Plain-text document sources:
============
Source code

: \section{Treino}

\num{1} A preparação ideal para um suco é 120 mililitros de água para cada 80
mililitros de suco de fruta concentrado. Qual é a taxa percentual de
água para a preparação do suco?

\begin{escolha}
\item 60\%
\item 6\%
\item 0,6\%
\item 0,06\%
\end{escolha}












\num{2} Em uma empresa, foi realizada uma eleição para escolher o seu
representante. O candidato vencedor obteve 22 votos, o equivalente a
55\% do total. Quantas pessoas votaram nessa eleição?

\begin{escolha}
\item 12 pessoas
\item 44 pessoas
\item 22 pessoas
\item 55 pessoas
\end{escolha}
============
> [Aim of the task]: Word for word, write out the data.

> [Answer to this task]:
Source code

: \section{Treino}

\num{1} A preparação ideal para um suco é 120 mililitros de água para cada 80
mililitros de suco de fruta concentrado. Qual é a taxa percentual de
água para a preparação do suco?

\begin{escolha}
\item 60\%
\item 6\%
\item 0,6\%
\item 0,06\%
\end{escolha}












\num{2} Em uma empresa, foi realizada uma eleição para escolher o seu
representante. O candidato vencedor obteve 22 votos, o equivalente a
55\% do total. Quantas pessoas votaram nessa eleição?

\begin{escolha}
\item 12 pessoas
\item 44 pessoas
\item 22 pessoas
\item 55 pessoas
\end{escolha}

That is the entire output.